[TASK MATERIAL Boundary: Start]

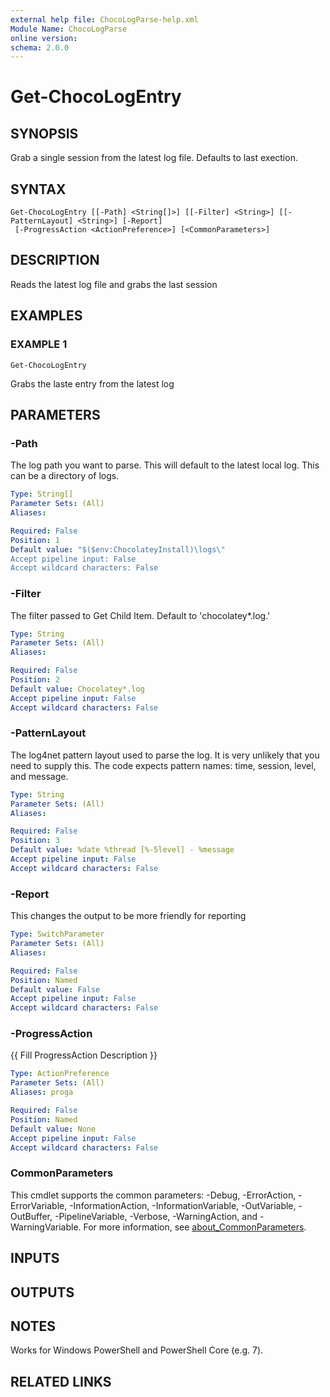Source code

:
 ```yaml
---
external help file: ChocoLogParse-help.xml
Module Name: ChocoLogParse
online version:
schema: 2.0.0
---
```


# Get-ChocoLogEntry

## SYNOPSIS
Grab a single session from the latest log file.
Defaults to last exection.

## SYNTAX

```
Get-ChocoLogEntry [[-Path] <String[]>] [[-Filter] <String>] [[-PatternLayout] <String>] [-Report]
 [-ProgressAction <ActionPreference>] [<CommonParameters>]
```

## DESCRIPTION
Reads the latest log file and grabs the last session

## EXAMPLES

### EXAMPLE 1
```
Get-ChocoLogEntry
```

Grabs the laste entry from the latest log

## PARAMETERS

### -Path
The log path you want to parse.
This will default to the latest local log.
This can be a directory of logs.

```yaml
Type: String[]
Parameter Sets: (All)
Aliases:

Required: False
Position: 1
Default value: "$($env:ChocolateyInstall)\logs\"
Accept pipeline input: False
Accept wildcard characters: False
```

### -Filter
The filter passed to Get Child Item.
Default to 'chocolatey*.log.'

```yaml
Type: String
Parameter Sets: (All)
Aliases:

Required: False
Position: 2
Default value: Chocolatey*.log
Accept pipeline input: False
Accept wildcard characters: False
```

### -PatternLayout
The log4net pattern layout used to parse the log.
It is very unlikely that you
need to supply this.
The code expects pattern names: time, session, level, and
message.

```yaml
Type: String
Parameter Sets: (All)
Aliases:

Required: False
Position: 3
Default value: %date %thread [%-5level] - %message
Accept pipeline input: False
Accept wildcard characters: False
```

### -Report
This changes the output to be more friendly for reporting

```yaml
Type: SwitchParameter
Parameter Sets: (All)
Aliases:

Required: False
Position: Named
Default value: False
Accept pipeline input: False
Accept wildcard characters: False
```

### -ProgressAction
{{ Fill ProgressAction Description }}

```yaml
Type: ActionPreference
Parameter Sets: (All)
Aliases: proga

Required: False
Position: Named
Default value: None
Accept pipeline input: False
Accept wildcard characters: False
```

### CommonParameters
This cmdlet supports the common parameters: -Debug, -ErrorAction, -ErrorVariable, -InformationAction, -InformationVariable, -OutVariable, -OutBuffer, -PipelineVariable, -Verbose, -WarningAction, and -WarningVariable. For more information, see [about_CommonParameters](http://go.microsoft.com/fwlink/?LinkID=113216).

## INPUTS

## OUTPUTS

## NOTES
Works for Windows PowerShell and PowerShell Core (e.g.
7).

## RELATED LINKS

[TASK MATERIAL Boundary: End]

> [EXERCISE OBJECTIVE] Print the listing again exactly, please. Keep the pictures out of it.

> [ANSWER AREA]
Source code

:
 ```yaml
---
external help file: ChocoLogParse-help.xml
Module Name: ChocoLogParse
online version:
schema: 2.0.0
---
```


# Get-ChocoLogEntry

## SYNOPSIS
Grab a single session from the latest log file.
Defaults to last exection.

## SYNTAX

```
Get-ChocoLogEntry [[-Path] <String[]>] [[-Filter] <String>] [[-PatternLayout] <String>] [-Report]
 [-ProgressAction <ActionPreference>] [<CommonParameters>]
```

## DESCRIPTION
Reads the latest log file and grabs the last session

## EXAMPLES

### EXAMPLE 1
```
Get-ChocoLogEntry
```

Grabs the laste entry from the latest log

## PARAMETERS

### -Path
The log path you want to parse.
This will default to the latest local log.
This can be a directory of logs.

```yaml
Type: String[]
Parameter Sets: (All)
Aliases:

Required: False
Position: 1
Default value: "$($env:ChocolateyInstall)\logs\"
Accept pipeline input: False
Accept wildcard characters: False
```

### -Filter
The filter passed to Get Child Item.
Default to 'chocolatey*.log.'

```yaml
Type: String
Parameter Sets: (All)
Aliases:

Required: False
Position: 2
Default value: Chocolatey*.log
Accept pipeline input: False
Accept wildcard characters: False
```

### -PatternLayout
The log4net pattern layout used to parse the log.
It is very unlikely that you
need to supply this.
The code expects pattern names: time, session, level, and
message.

```yaml
Type: String
Parameter Sets: (All)
Aliases:

Required: False
Position: 3
Default value: %date %thread [%-5level] - %message
Accept pipeline input: False
Accept wildcard characters: False
```

### -Report
This changes the output to be more friendly for reporting

```yaml
Type: SwitchParameter
Parameter Sets: (All)
Aliases:

Required: False
Position: Named
Default value: False
Accept pipeline input: False
Accept wildcard characters: False
```

### -ProgressAction
{{ Fill ProgressAction Description }}

```yaml
Type: ActionPreference
Parameter Sets: (All)
Aliases: proga

Required: False
Position: Named
Default value: None
Accept pipeline input: False
Accept wildcard characters: False
```

### CommonParameters
This cmdlet supports the common parameters: -Debug, -ErrorAction, -ErrorVariable, -InformationAction, -InformationVariable, -OutVariable, -OutBuffer, -PipelineVariable, -Verbose, -WarningAction, and -WarningVariable. For more information, see [about_CommonParameters](http://go.microsoft.com/fwlink/?LinkID=113216).

## INPUTS

## OUTPUTS

## NOTES
Works for Windows PowerShell and PowerShell Core (e.g.
7).

## RELATED LINKS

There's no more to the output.